Il titolo V della Costituzione

Non possiamo dimenticarci che la riforma del Titolo V della Costituzione è stata approvata dalla maggioranza di centro-sinistra prima delle elezioni del 2001, in funzione anti leghista. Anzi col proposito esplicito di dimostrarsi più leghista dei leghisti. Introducendo un decentramento regionale di poteri senza precedenti, svuotando lo stato centrale anche delle competenze più ovvie, e introducendo il bailamme delle materie concorrenti.
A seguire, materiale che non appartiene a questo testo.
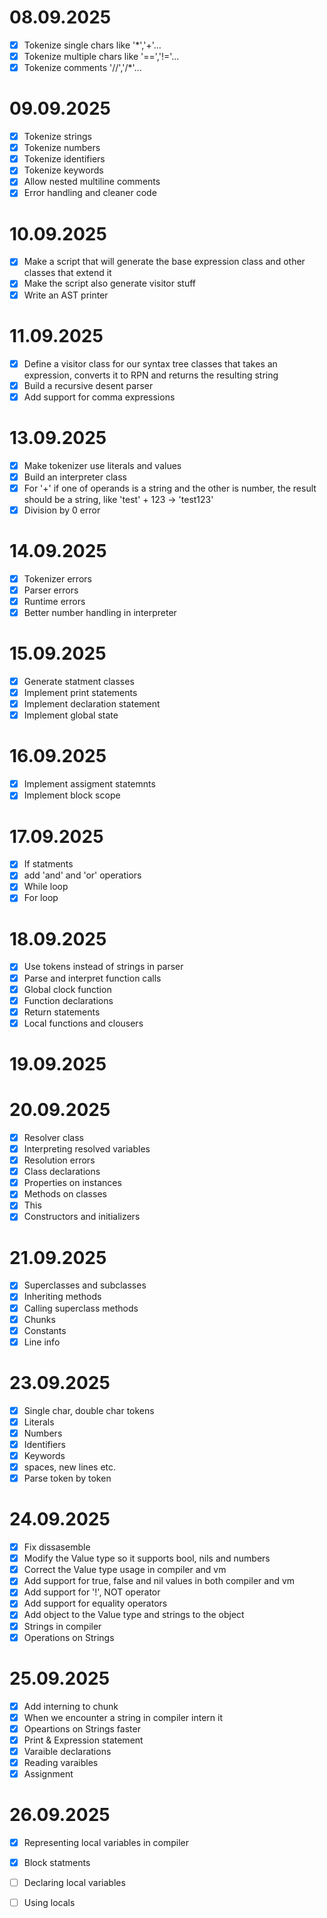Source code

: # 08.09.2025
- [x] Tokenize single chars like '*','+'...
- [x] Tokenize multiple chars like '==','!='...
- [x] Tokenize comments '//','/*'...

# 09.09.2025
- [x] Tokenize strings
- [x] Tokenize numbers
- [x] Tokenize identifiers
- [x] Tokenize keywords
- [x] Allow nested multiline comments
- [x] Error handling and cleaner code

# 10.09.2025
- [x] Make a script that will generate the base expression class and other classes that extend it
- [x] Make the script also generate visitor stuff
- [x] Write an AST printer

# 11.09.2025
- [x] Define a visitor class for our syntax tree classes that takes an expression, converts it to RPN and returns the resulting string
- [x] Build a recursive desent parser
- [x] Add support for comma expressions

# 13.09.2025
- [x] Make tokenizer use literals and values
- [x] Build an interpreter class
- [x] For '+' if one of operands is a string and the other is number, the result should be a string, like 'test' + 123 -> 'test123'
- [x] Division by 0 error

# 14.09.2025
- [x] Tokenizer errors
- [x] Parser errors
- [x] Runtime errors
- [x] Better number handling in interpreter

# 15.09.2025
- [x] Generate statment classes
- [x] Implement print statements
- [x] Implement declaration statement
- [x] Implement global state

# 16.09.2025
- [x] Implement assigment statemnts
- [x] Implement block scope

# 17.09.2025
- [x] If statments
- [x] add 'and' and 'or' operatiors
- [x] While loop
- [x] For loop

# 18.09.2025
- [x] Use tokens instead of strings in parser
- [x] Parse and interpret function calls
- [x] Global clock function
- [x] Function declarations
- [x] Return statements
- [x] Local functions and clousers

# 19.09.2025

# 20.09.2025
- [x] Resolver class
- [x] Interpreting resolved variables
- [x] Resolution errors
- [x] Class declarations
- [x] Properties on instances
- [x] Methods on classes
- [x] This
- [x] Constructors and initializers

# 21.09.2025
- [x] Superclasses and subclasses
- [x] Inheriting methods
- [x] Calling superclass methods
- [x] Chunks
- [x] Constants 
- [x] Line info

# 23.09.2025
- [x] Single char, double char tokens
- [x] Literals
- [x] Numbers
- [x] Identifiers
- [x] Keywords
- [x] spaces, new lines etc.
- [x] Parse token by token

# 24.09.2025
- [x] Fix dissasemble
- [x] Modify the Value type so it supports bool, nils and numbers
- [x] Correct the Value type usage in compiler and vm
- [x] Add support for true, false and nil values in both compiler and vm
- [x] Add support for '!', NOT operator
- [x] Add support for equality operators
- [x] Add object to the Value type and strings to the object
- [x] Strings in compiler
- [x] Operations on Strings

# 25.09.2025
- [x] Add interning to chunk
- [x] When we encounter a string in compiler intern it
- [x] Opeartions on Strings faster
- [x] Print & Expression statement
- [x] Varaible declarations
- [x] Reading varaibles
- [x] Assignment

# 26.09.2025
- [x] Representing local variables in compiler
- [x] Block statments
- [ ] Declaring local variables
- [ ] Using locals




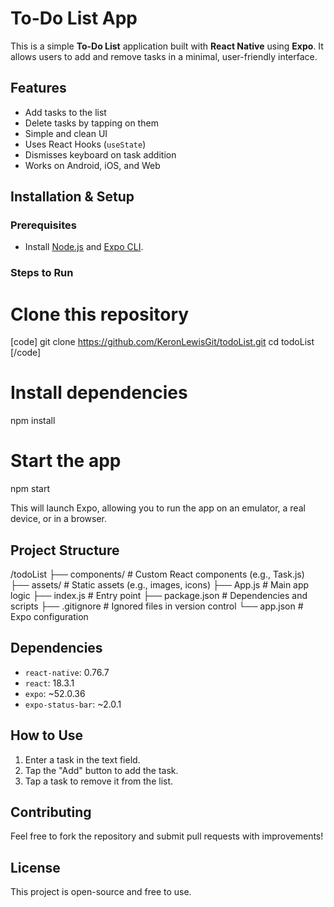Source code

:  # To-Do List App

This is a simple **To-Do List** application built with **React Native** using **Expo**. It allows users to add and remove tasks in a minimal, user-friendly interface.

## Features

- Add tasks to the list
- Delete tasks by tapping on them
- Simple and clean UI
- Uses React Hooks (`useState`)
- Dismisses keyboard on task addition
- Works on Android, iOS, and Web

## Installation & Setup

### Prerequisites
- Install [Node.js](https://nodejs.org/) and [Expo CLI](https://docs.expo.dev/get-started/installation/).

### Steps to Run

# Clone this repository
[code]
git clone https://github.com/KeronLewisGit/todoList.git
cd todoList
[/code]
# Install dependencies
npm install

# Start the app
npm start

This will launch Expo, allowing you to run the app on an emulator, a real device, or in a browser.

## Project Structure

/todoList
├── components/       # Custom React components (e.g., Task.js)
├── assets/           # Static assets (e.g., images, icons)
├── App.js            # Main app logic
├── index.js          # Entry point
├── package.json      # Dependencies and scripts
├── .gitignore        # Ignored files in version control
└── app.json          # Expo configuration


## Dependencies
- `react-native`: 0.76.7
- `react`: 18.3.1
- `expo`: ~52.0.36
- `expo-status-bar`: ~2.0.1

## How to Use
1. Enter a task in the text field.
2. Tap the "Add" button to add the task.
3. Tap a task to remove it from the list.

## Contributing
Feel free to fork the repository and submit pull requests with improvements!

## License
This project is open-source and free to use.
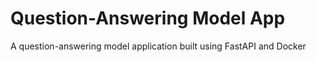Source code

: # Question-Answering Model App

A question-answering model application built using FastAPI and Docker
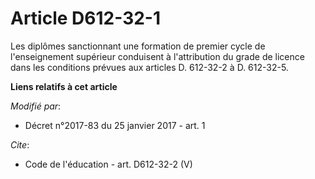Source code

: # Article D612-32-1

Les diplômes sanctionnant une formation de premier cycle de l'enseignement supérieur conduisent à l'attribution du grade de
licence dans les conditions prévues aux articles D. 612-32-2 à D. 612-32-5.

**Liens relatifs à cet article**

_Modifié par_:

  - Décret n°2017-83 du 25 janvier 2017 - art. 1

_Cite_:

  - Code de l'éducation - art. D612-32-2 (V)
Questa riforma costituzionale, che naturalmente non poteva godere dei due terzi dei voti parlamentari e stata poi sottoposta a referendum confermativo, ove non esiste il vincolo del quorum ed è stata approvata da una esigua minoranza di elettori. Il paradosso è che la cosiddetta e decantata devolution della Lega, votata poi durante il governo Berlusconi nella legislatura successiva, si è configura addirittura come un”attenuazione delle tendenze della riforma del titolo V. Ma la riforma di Bossi è stata poi bocciata dal referendum confermativo. Penso che noi dobbiamo accogliere le linee di modifica di massima che sono sul tappeto. Bisogna evitare che la regioni svolgano attività di politica estera sul commercio e l’industria., possibile che siano sedi regionali in mezzo mondo con un dispendio di risorse davvero ingenti. Bisogna riportare le grandi opere infrastrutturali allo stato centrale. Oggi qualsiasi decisione di investimento deve essere concertata con le regoni nell’assemblea stato regioni e, ve lo dico io che ho fatto parte di quest’assemblea quando ero al governo, si assiste a veri e propri baratti se si vuole il voto dell’Assemblea, perchè individuare un punto di equilibrio che unifichi tutti è difficile. È così che si fa pianificazione degli interventi nazionali? Anche il turismo credo debba essere materia nazionale mentre la sanità non può essere lasciata al potere di spesa incontrollato delle singole regioni. Una siringa in Lombardia non può costare la metà di una siringa in Siclia. Vedremo le preposte. Se si propone di sopprimere le materie concorrenti credo che dovremmo votare a favore.

Conclusioni. Credo che questo testo con i vostri emendamenti possa essere un strumento di azione politica e parlamentare. L’ho voluto presentare per iscritto per consentire una discussione costruttiva e concreta. Spero possa servire ai nostri parlamentari e al nostro partito.